-- Exercise aim --
Lines with the word "importance" in them must be copied from the records below.

-- Task material follows --

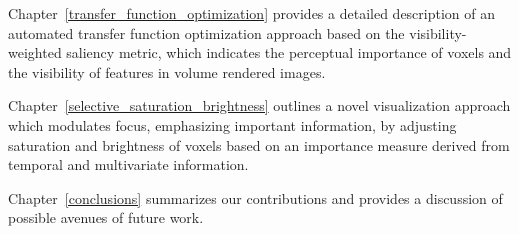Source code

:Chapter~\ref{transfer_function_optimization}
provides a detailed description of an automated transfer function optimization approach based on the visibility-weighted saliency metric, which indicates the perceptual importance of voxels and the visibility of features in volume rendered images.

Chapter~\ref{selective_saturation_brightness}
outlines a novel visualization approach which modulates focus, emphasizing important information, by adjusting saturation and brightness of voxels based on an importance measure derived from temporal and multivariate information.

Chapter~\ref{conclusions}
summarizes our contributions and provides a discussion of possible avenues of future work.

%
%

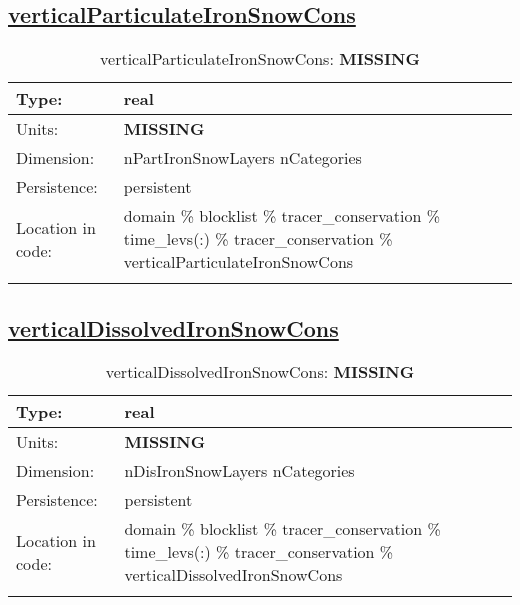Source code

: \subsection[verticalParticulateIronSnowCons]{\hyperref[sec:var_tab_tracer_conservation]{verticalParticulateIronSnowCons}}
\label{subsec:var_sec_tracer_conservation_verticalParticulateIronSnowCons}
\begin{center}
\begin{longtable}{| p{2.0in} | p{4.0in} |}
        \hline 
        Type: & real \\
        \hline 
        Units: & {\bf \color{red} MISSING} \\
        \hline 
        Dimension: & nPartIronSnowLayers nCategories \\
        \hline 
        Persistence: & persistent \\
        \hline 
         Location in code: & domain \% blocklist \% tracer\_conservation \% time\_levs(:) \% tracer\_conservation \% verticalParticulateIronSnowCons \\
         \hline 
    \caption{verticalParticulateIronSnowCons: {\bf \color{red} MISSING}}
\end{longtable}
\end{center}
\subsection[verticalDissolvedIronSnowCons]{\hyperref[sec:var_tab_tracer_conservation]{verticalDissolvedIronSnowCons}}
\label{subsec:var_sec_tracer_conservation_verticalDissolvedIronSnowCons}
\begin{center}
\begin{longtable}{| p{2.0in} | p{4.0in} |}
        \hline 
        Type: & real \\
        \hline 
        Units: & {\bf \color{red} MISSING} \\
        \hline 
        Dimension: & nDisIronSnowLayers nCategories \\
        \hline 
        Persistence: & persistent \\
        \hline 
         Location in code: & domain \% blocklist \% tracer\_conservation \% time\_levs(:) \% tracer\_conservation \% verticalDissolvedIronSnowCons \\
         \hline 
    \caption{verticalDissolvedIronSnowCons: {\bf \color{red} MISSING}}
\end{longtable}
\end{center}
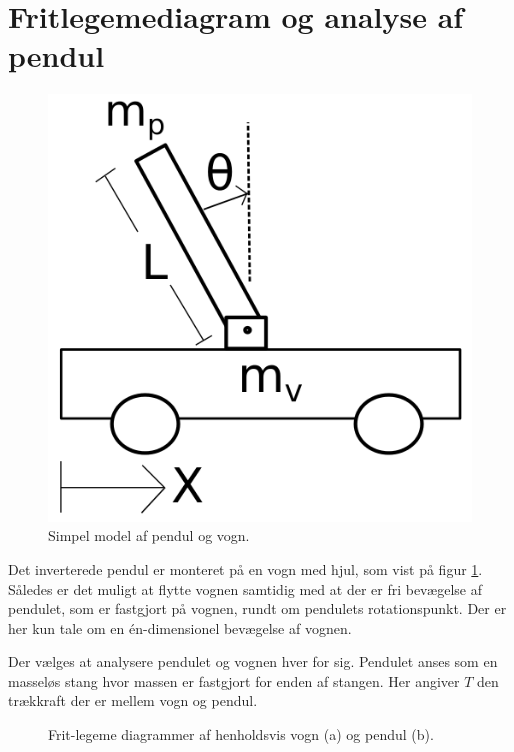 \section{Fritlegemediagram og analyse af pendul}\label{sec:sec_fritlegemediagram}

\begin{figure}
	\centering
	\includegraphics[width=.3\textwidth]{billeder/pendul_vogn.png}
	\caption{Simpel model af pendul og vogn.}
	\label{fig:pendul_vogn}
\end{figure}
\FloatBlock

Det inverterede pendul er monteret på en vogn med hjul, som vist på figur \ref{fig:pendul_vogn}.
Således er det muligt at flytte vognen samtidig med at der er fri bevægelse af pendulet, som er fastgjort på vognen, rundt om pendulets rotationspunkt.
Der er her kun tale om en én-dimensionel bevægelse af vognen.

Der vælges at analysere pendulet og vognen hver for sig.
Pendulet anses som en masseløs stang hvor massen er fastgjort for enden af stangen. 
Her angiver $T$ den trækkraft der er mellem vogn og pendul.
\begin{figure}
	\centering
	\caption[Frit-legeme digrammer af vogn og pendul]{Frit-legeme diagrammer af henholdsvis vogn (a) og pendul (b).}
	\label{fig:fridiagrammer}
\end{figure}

-- Task material concluded --

-- Written answer --
provides a detailed description of an automated transfer function optimization approach based on the visibility-weighted saliency metric, which indicates the perceptual importance of voxels and the visibility of features in volume rendered images.
outlines a novel visualization approach which modulates focus, emphasizing important information, by adjusting saturation and brightness of voxels based on an importance measure derived from temporal and multivariate information.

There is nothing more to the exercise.